What to work on ▸ Repeat the lines from the line with "- [DPS per Corruption](Corruption_Value_Results_Dungeons_AS.md)" to the line with "For using a" in the listing below, keeping both end lines and adding nothing.

————

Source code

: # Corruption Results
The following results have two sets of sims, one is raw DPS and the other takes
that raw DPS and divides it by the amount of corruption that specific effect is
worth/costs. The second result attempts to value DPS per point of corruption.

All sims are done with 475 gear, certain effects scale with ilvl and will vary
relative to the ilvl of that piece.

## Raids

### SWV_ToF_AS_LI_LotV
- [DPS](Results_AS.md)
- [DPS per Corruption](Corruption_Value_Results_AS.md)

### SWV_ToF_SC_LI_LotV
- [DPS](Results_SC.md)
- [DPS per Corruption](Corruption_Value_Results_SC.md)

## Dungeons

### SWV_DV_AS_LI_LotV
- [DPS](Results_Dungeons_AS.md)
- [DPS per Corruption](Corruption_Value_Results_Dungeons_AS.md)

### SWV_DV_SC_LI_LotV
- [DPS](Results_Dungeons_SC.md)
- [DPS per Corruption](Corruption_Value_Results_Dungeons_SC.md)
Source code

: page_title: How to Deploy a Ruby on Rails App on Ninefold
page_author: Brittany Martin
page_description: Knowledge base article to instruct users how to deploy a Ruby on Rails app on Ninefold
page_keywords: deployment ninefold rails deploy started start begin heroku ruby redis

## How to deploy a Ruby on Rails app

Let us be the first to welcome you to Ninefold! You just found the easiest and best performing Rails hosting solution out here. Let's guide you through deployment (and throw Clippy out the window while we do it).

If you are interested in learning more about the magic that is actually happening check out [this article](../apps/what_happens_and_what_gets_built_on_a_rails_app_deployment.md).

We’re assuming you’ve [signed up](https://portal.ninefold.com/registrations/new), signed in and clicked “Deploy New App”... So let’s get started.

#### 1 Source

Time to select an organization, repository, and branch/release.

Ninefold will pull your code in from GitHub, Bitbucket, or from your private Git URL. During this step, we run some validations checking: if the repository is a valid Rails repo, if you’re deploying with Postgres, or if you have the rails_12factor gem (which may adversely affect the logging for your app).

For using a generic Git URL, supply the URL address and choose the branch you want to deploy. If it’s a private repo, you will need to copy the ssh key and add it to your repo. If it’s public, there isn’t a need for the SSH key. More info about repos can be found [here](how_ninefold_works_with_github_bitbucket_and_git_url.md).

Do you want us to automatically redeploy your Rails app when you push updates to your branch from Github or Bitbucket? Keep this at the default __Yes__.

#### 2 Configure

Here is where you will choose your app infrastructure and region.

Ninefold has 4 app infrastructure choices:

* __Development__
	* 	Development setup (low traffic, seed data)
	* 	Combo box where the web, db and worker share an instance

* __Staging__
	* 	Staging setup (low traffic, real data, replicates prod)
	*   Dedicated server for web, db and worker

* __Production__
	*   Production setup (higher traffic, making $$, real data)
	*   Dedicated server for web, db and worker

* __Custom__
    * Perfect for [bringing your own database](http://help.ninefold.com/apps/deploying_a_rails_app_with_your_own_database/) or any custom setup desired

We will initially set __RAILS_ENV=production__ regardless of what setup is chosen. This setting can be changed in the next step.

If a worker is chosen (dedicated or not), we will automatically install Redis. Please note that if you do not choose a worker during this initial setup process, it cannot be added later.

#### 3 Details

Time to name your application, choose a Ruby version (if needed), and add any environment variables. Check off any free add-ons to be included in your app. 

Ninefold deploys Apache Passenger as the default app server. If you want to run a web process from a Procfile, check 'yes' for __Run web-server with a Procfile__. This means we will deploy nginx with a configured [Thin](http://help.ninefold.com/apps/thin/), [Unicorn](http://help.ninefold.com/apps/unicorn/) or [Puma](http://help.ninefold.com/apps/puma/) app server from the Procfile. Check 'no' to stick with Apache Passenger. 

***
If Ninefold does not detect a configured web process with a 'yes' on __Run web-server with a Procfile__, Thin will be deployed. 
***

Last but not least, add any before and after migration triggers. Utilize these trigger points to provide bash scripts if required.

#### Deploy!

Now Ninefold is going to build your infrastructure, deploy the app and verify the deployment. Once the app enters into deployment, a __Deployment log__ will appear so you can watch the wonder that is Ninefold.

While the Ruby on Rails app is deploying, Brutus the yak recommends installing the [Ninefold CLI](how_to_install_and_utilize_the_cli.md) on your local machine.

————

Reply ▸
- [DPS per Corruption](Corruption_Value_Results_Dungeons_AS.md)

### SWV_DV_SC_LI_LotV
- [DPS](Results_Dungeons_SC.md)
- [DPS per Corruption](Corruption_Value_Results_Dungeons_SC.md)
Source code

: page_title: How to Deploy a Ruby on Rails App on Ninefold
page_author: Brittany Martin
page_description: Knowledge base article to instruct users how to deploy a Ruby on Rails app on Ninefold
page_keywords: deployment ninefold rails deploy started start begin heroku ruby redis

## How to deploy a Ruby on Rails app

Let us be the first to welcome you to Ninefold! You just found the easiest and best performing Rails hosting solution out here. Let's guide you through deployment (and throw Clippy out the window while we do it).

If you are interested in learning more about the magic that is actually happening check out [this article](../apps/what_happens_and_what_gets_built_on_a_rails_app_deployment.md).

We’re assuming you’ve [signed up](https://portal.ninefold.com/registrations/new), signed in and clicked “Deploy New App”... So let’s get started.

#### 1 Source

Time to select an organization, repository, and branch/release.

Ninefold will pull your code in from GitHub, Bitbucket, or from your private Git URL. During this step, we run some validations checking: if the repository is a valid Rails repo, if you’re deploying with Postgres, or if you have the rails_12factor gem (which may adversely affect the logging for your app).

For using a generic Git URL, supply the URL address and choose the branch you want to deploy. If it’s a private repo, you will need to copy the ssh key and add it to your repo. If it’s public, there isn’t a need for the SSH key. More info about repos can be found [here](how_ninefold_works_with_github_bitbucket_and_git_url.md).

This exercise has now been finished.